Fraîchement relégué avec Gérone en Espagne, Witsel se retrouve libre sur le marché mais exclut catégoriquement un retour aux sources au Standard de Liège, prenant l’exemple d’autres grands noms du football belge : « Je ne reste pas à Gérone, car je suis un joueur libre et nous sommes descendus. C’est donc avec un sentiment mitigé que je pars. Mais je veux absolument encore jouer au football. Et tant que je ne serai pas à la retraite, je resterai disponible pour les Diables rouges. Ce serait sympa de rester en La Liga, mais je suis ouvert à différentes offres. En revanche, un retour en Belgique est exclu. J’aime le Standard, mais je veux être clair : je ne reviendrai pas. Un retour n’est jamais simple, surtout quand on a été couronné de succès par le passé. Ce ne sera pas facile non plus pour Lukaku de revenir à Anderlecht. Pour Alderweireld, ça s’est bien passé, mais il n’avait encore jamais joué pour l’Antwerp. »

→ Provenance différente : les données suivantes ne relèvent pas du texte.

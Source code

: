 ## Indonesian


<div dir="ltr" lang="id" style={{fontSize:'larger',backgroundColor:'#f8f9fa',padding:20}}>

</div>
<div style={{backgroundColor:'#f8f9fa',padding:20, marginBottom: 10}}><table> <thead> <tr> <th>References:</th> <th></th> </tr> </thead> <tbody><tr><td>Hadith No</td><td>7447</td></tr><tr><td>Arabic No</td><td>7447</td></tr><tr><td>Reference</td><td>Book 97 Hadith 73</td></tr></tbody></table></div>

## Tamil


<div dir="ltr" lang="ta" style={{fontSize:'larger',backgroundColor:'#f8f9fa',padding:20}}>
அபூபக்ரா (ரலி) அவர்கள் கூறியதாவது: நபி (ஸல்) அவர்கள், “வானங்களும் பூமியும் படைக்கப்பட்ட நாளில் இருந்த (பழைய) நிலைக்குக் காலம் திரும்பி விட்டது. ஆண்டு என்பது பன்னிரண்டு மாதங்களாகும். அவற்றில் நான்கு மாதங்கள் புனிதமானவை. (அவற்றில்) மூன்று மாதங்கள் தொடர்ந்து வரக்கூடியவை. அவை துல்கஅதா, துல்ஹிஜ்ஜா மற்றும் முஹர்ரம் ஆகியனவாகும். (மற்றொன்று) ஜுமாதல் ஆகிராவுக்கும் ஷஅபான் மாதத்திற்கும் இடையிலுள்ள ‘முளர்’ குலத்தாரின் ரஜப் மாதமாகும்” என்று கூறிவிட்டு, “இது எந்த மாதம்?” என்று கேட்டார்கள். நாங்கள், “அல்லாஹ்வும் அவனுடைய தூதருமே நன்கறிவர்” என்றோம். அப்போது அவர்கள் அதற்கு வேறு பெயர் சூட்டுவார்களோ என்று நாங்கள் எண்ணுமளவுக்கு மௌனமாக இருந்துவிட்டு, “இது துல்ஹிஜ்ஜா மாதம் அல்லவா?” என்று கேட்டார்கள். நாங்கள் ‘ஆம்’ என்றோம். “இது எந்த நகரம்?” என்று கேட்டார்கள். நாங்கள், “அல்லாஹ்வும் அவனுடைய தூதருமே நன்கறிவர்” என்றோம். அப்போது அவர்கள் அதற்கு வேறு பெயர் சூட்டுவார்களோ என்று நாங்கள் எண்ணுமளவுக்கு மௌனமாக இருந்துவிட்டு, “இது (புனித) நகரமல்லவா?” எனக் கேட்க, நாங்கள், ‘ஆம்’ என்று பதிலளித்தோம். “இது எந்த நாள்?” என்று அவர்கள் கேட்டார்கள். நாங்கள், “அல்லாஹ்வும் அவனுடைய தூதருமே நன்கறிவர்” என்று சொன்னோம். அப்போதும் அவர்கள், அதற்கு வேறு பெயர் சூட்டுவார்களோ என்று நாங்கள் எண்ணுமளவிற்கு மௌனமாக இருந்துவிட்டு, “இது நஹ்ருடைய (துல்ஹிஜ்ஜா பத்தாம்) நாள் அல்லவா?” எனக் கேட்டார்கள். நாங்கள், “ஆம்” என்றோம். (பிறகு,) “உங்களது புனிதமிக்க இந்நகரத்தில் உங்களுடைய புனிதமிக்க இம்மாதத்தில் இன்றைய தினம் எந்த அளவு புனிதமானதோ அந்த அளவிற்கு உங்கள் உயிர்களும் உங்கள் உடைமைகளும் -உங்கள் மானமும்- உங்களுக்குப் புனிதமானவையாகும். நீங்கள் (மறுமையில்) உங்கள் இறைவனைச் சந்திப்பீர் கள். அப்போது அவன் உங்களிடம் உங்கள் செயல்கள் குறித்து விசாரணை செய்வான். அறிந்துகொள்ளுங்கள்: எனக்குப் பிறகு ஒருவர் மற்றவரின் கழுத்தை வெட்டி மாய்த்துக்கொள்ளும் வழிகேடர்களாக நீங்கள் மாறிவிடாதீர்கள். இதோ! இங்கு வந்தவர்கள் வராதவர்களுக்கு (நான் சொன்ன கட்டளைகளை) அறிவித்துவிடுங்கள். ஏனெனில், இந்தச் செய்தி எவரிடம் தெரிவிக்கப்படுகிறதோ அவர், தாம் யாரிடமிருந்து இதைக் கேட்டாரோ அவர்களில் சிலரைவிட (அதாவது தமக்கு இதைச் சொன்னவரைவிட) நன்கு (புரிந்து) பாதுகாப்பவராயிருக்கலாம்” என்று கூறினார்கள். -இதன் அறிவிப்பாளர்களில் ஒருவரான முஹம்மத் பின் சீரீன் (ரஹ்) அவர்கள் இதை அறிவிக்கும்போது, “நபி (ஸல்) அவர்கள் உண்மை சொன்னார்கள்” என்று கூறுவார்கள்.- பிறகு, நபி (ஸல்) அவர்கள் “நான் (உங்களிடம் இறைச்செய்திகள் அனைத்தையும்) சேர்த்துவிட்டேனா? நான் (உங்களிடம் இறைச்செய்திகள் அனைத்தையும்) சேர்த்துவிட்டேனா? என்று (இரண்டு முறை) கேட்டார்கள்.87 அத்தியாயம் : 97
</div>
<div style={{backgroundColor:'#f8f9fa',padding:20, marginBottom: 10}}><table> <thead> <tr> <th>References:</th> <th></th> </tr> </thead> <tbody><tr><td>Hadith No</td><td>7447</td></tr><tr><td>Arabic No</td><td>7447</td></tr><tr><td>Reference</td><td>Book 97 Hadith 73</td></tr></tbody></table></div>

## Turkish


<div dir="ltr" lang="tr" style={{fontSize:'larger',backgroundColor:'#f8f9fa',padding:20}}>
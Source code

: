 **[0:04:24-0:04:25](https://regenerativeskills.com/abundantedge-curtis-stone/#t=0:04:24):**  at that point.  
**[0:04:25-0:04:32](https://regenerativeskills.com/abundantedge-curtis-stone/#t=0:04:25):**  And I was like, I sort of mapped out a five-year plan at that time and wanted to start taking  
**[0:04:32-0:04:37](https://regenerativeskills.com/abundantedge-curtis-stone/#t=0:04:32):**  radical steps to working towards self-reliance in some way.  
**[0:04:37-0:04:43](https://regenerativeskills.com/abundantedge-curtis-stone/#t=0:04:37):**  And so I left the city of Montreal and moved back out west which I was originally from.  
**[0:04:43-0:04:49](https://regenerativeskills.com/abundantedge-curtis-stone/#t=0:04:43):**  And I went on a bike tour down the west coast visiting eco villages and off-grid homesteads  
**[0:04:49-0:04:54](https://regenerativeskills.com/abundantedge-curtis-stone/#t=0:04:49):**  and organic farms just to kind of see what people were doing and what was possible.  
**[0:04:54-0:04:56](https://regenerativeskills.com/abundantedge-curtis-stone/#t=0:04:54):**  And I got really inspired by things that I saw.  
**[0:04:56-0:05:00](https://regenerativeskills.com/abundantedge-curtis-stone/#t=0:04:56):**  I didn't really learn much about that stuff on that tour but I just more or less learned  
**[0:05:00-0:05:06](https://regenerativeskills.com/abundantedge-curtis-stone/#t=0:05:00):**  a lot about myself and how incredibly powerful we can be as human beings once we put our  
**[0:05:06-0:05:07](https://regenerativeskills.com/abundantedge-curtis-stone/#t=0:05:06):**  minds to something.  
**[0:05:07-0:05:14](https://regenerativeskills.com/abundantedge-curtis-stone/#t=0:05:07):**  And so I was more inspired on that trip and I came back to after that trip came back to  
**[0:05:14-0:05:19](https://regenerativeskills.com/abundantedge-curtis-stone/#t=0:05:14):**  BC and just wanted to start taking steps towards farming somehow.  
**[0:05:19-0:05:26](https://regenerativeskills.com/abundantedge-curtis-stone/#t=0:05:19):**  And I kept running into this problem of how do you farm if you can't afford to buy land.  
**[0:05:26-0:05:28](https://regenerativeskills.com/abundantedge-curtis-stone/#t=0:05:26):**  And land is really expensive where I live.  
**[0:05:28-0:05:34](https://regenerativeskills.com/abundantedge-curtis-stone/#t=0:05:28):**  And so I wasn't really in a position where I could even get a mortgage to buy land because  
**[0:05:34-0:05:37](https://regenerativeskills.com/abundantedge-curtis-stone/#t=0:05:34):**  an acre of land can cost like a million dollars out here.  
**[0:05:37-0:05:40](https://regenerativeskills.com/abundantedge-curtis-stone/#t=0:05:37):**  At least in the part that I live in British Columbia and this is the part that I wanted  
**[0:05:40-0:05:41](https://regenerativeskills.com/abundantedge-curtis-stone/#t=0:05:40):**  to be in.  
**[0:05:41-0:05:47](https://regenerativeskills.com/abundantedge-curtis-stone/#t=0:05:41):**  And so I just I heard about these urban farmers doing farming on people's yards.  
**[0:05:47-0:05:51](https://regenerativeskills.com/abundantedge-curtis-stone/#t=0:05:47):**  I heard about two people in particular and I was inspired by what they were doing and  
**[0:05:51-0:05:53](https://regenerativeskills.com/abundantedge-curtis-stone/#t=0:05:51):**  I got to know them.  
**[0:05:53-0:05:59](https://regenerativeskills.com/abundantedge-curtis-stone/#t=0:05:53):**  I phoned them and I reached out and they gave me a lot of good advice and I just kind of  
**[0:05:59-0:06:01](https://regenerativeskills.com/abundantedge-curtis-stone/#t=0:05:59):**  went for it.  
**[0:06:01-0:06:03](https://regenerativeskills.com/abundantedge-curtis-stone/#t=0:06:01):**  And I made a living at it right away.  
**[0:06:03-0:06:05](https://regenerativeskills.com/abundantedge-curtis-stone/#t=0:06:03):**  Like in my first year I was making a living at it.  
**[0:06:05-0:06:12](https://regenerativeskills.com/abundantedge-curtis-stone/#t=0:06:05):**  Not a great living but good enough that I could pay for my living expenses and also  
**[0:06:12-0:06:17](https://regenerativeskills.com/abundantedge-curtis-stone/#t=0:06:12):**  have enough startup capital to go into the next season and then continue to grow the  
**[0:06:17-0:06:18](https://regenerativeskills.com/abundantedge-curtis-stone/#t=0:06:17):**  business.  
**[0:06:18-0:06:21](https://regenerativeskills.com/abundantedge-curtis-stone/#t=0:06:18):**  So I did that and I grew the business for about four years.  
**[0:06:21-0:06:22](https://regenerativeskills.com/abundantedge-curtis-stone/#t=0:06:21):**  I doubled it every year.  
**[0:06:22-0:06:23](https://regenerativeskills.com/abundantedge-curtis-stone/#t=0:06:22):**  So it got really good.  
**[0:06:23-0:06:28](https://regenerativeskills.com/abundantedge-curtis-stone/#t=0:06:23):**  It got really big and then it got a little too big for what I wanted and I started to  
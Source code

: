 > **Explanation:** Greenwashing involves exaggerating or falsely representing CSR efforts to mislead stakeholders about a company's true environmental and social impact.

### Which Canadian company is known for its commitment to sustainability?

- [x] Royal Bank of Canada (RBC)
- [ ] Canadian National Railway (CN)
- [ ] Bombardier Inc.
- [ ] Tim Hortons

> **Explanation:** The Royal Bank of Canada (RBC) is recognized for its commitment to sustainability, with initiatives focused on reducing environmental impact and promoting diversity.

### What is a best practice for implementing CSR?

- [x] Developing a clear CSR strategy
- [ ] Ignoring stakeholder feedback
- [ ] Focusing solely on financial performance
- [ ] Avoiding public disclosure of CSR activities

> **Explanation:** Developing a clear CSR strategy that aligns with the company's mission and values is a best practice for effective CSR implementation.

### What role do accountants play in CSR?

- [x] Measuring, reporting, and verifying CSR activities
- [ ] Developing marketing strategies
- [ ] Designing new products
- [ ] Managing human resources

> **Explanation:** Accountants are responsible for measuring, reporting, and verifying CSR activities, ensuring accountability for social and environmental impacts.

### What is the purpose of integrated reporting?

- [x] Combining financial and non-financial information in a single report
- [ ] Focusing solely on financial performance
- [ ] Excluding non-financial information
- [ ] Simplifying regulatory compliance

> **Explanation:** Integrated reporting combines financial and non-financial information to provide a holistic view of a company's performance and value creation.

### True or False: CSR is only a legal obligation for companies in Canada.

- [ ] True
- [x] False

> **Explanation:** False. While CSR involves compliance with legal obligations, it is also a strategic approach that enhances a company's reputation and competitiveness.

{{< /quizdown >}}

Le milieu défensif se montre très serein concernant le climat estival et met en avant la qualité de la préparation collective : « La chaleur ne me dérange pas. Nous allons quotidiennement au sauna pour nous y habituer un peu. Mais j’ai joué sur plusieurs continents et j’ai peu de problèmes avec la chaleur. Cela peut jouer un rôle car tout le monde n’y est pas habitué, mais nous faisons tout pour nous adapter à la chaleur, même si les conditions sont très gérables ici. »
Prêt à embrasser n’importe quel statut sous les ordres du sélectionneur pour le bien du vestiaire, Witsel se réjouit de l’excellente cohésion qui règne au sein du groupe belge, qu’il juge bien supérieure à celle de 2022 : « Si l’entraîneur a besoin de moi comme titulaire, je serai prêt. Mais je m’adapterai aussi dans un rôle de remplaçant. Je peux facilement mettre mon ego de côté, je suis juste heureux d’être ici. L’ambiance dans le groupe est fantastique, bien meilleure qu’il y a quatre ans au Qatar. Il y a beaucoup d’intensité à l’entraînement, la jeunesse nous pousse à rester affûtés, et l’ambiance en dehors du terrain est également au top. »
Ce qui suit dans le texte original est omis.